Dans sa décision du 26 février 2019 rapportée ici, le TPF confirme que le secret professionnel des notaires est également protégé dans le cadre du séquestre de l’art. 46 DPA, quand bien même le texte de la disposition n’y fait pas expressément référence. En effet, l’art. 46 al. 3 DPA doit être lu en parallèle avec l’art. 50 al. 2 DPA, lequel mentionne le secret professionnel des notaires. En outre, il n’y a pas de raison objective qui justifierait que le secret professionnel des avocats et celui des notaires soient traités différemment en ce qui concerne la protection conférée (c. 2.1 et les références citées). Toutefois, c’est le lieu de rappeler que le secret ne concerne que les activités en relation directe avec l’exercice de la profession d’avocat ou de notaire. Le client doit effectivement pouvoir jouir d’un rapport de confiance particulier avec son mandataire (ATF 117 Ia 341, c. 6a/bb). De jurisprudence constante, une activité purement commerciale (gérant de fortune, administrateur de société, etc.) n’est pas couverte par le secret professionnel et, partant, n’est pas protégée (ATF 120 Ib 112, c. 4 ; ATF 115 Ia 197, c. 3d ; ATF 112 Ib 606).

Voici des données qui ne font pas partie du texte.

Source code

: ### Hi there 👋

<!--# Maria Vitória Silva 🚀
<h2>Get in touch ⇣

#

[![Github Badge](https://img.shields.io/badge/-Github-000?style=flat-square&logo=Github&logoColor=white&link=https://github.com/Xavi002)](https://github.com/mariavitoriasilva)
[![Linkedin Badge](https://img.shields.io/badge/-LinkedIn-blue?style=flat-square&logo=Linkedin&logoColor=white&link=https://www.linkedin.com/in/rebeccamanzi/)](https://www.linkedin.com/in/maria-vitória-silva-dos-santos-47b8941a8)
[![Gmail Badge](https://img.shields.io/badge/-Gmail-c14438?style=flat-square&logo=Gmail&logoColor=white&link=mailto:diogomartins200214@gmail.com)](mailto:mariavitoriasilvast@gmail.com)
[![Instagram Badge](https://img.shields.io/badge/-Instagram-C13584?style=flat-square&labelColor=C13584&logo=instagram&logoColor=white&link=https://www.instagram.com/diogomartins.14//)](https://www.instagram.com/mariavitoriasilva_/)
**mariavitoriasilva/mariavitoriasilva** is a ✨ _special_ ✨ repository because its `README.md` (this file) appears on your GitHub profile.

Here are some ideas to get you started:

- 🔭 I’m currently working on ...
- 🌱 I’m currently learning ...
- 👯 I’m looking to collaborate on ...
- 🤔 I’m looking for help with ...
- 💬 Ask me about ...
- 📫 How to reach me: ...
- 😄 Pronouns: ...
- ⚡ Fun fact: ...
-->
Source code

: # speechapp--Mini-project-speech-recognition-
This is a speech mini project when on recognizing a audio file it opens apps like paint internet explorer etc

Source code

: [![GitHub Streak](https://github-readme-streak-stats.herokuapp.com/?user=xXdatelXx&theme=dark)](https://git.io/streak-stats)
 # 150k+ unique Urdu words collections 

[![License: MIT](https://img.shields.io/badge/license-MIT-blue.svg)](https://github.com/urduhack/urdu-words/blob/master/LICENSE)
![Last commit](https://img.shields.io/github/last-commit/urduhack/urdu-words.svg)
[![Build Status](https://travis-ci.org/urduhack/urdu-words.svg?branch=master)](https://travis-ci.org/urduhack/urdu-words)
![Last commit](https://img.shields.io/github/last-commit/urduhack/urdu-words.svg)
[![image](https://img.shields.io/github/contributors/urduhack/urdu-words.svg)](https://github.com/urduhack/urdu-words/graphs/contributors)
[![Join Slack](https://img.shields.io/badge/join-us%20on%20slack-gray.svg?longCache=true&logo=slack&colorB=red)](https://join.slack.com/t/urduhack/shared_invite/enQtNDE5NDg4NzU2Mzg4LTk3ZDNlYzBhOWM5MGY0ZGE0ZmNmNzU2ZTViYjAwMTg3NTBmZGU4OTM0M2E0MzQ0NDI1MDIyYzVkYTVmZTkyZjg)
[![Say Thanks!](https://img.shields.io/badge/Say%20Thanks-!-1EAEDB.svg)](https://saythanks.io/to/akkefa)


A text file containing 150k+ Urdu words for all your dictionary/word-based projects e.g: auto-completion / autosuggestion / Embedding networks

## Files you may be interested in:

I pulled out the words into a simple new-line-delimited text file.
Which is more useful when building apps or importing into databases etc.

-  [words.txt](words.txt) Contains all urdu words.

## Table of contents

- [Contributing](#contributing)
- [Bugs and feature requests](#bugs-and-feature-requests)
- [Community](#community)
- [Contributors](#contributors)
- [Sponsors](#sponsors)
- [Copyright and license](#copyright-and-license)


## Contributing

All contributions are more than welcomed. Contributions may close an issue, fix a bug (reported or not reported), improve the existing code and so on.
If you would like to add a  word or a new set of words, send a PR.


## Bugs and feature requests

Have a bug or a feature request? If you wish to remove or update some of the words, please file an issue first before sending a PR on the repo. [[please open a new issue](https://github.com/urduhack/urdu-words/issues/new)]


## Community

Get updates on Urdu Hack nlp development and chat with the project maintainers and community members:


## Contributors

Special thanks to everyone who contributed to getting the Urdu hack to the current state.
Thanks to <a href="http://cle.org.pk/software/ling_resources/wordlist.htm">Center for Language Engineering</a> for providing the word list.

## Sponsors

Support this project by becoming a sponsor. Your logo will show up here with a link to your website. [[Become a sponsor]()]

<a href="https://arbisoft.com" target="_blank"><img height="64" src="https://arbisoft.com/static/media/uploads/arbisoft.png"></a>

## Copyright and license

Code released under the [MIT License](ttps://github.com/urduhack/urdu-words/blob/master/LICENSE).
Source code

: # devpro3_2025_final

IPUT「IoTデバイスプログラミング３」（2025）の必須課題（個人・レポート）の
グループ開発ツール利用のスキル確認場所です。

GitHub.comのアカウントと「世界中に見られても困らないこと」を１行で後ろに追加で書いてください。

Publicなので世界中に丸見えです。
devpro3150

Le notaire exerce deux types d’activités: l’activité dite « ministérielle », d’une part, qui renvoie à l’instrumentation d’actes authentiques en application du monopole que lui confère, entre autres, le droit civil et, d’autre part, les activités dites « accessoires », hors du monopole du notaire donc, généralement régies par les règles du mandat. Le notaire a l’obligation de garder secret tous les faits qui lui sont confiés, qu’il agisse ou non dans le cadre du monopole. Il en va de la confiance que la population doit pouvoir placer dans la profession de notaire. Au vu de l’identité entre le secret de l’avocat et celui du notaire, c’est à raison que le TPF estime qu’il convient de traiter la présente problématique à l’aune des principes et de la jurisprudence qui régissent l’activité de l’avocat (c. 2.3).
Pour établir si les documents litigieux sont ou non protégés par le secret, il faut en premier lieu déterminer, sur la base des circonstances du cas d’espèce, si les actes du notaire relèvent ou pas de son activité typique. La rédaction de dispositions testamentaires et tous les contacts qui s’y rapportent entre le notaire et son client entrent manifestement dans l’activité typique du notaire, de sorte que le secret professionnel s’applique sans restriction.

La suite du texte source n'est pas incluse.